Erdoğan’s power to fix Turkey sell-offs will wane
Investors are clear that president Recep Tayyip Erdoğan is once again to blame for another tumultuous week in Turkish assets. The country’s fate in the capital markets is in his hands. Investors have been quick to forgive in the past but their patience is not infinite.
DCM bankers and investors are clear that for all Turkey’s problems of inflation (at around 20%), a weak lira and high unemployment, all that is needed for calm to return to the country’s capital markets is for Erdoğan to be the more predictable, rational leader of pre-2018.
Three main events drove the wild ride in Turkish bonds over the past week. Erdoğan only has to say the right thing to fix all of them.
The first event was the announcement that the result of the Istanbul mayoral elections in March – which his party did not win — would be annulled. The AKP (Justice and Development Party) alleged voting irregularities and “terrorist interference” in Istanbul, the electoral commission agreed (to no one’s surprise) and set a rerun of the poll for June 23. Asset prices slumped and the lira took a hit as Erdoğan chose to take one more step towards autocracy.
The second was the disappointing performance of finance minister (and Erdoğan’s son-in-law) Berat Albayrak at the IMF. Onlookers hoped for a detailed explanation of the central bank’s use of swaps to shore up sagging foreign currency reserves to support the lira. What they got was an assertion that this was simply within the bounds of normal central bank behaviour. It utterly failed to alleviate investors’ concerns.
The third event was Turkey’s purchase of the S400 missile system from Russia. The US has warned Turkey privately and publicly not to buy it, saying that to do so will have a serious and lasting adverse impact on bilateral relations, widely interpreted to mean sanctions.
The situation has echoes of last summer — Erdoğan messing with supposedly independent institutions and the US threatening sanctions.
Back then, Erdoğan was sticking his oar into monetary policy, saying he wanted to remove central bank independence, and following through, preventing a universally expected rate hike just ahead of an election. The sanctions arrived because of Turkey’s detention of US pastor Andrew Brunson rather than the arrival of a new missile system purchase, but it still feels like the same old, same old.
Oddly enough, if it were just like last year, that should be some comfort for investors. Last year’s problems were swiftly and easily solved, as far as the capital markets are concerned, by an about-face from Erdoğan, which triggered a 200bp rally in Turkish bonds in a month. There is hope that the same will happen again. As such, the sell-off this time around has not been as bad.
So one must assume that the right declarations from Ankara will send Turkish assets soaring again (assuming Erdoğan kept the receipt for the rockets too).

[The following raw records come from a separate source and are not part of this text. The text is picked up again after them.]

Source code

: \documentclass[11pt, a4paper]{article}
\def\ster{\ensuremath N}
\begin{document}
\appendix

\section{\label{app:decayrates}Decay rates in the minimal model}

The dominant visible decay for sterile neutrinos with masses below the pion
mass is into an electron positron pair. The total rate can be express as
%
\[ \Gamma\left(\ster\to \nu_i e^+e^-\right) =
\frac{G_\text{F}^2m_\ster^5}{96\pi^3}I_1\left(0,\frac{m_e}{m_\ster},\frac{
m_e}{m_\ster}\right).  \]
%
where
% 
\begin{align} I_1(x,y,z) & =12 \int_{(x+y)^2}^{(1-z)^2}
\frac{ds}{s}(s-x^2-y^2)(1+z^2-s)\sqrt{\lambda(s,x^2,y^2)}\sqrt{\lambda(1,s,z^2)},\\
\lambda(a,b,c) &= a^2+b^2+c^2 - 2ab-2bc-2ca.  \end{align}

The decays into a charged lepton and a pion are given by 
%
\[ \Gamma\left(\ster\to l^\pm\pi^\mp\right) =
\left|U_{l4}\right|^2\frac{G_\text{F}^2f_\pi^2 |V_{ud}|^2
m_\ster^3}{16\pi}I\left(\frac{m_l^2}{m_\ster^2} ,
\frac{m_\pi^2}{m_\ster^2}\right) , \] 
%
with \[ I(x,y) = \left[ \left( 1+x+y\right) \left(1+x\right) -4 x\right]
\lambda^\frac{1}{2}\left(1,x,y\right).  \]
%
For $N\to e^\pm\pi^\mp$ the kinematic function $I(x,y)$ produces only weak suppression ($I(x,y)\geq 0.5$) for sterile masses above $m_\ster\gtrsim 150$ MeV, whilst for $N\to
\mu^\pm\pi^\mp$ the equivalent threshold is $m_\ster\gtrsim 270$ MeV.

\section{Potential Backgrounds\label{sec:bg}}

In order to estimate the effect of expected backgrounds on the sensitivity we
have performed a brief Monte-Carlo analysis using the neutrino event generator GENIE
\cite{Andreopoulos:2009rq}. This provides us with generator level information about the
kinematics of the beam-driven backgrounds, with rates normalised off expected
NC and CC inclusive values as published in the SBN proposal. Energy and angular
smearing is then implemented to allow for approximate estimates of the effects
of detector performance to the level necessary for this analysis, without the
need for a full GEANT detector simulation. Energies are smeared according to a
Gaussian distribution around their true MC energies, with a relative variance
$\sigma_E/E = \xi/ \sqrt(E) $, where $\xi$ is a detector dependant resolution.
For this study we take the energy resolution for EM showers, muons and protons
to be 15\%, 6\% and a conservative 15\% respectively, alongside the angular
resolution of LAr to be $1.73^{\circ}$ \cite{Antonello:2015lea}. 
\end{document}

But it is worth pointing out that any rally will only be a partial corrective.
Every time a major sell-off happens, a few more buyers decide that Turkey is too hot to handle while Erdoğan is at the wheel. Turkey has already lost its investment grade ratings and the investment grade investor base that came with it. It is now at risk of angering even its emerging markets investor base — a group that is more used to volatility but not entirely numb to fear.
For the good of Turkey’s capital markets borrowers — and the sovereign’s own finances — Erdoğan needs to get on message and stay there.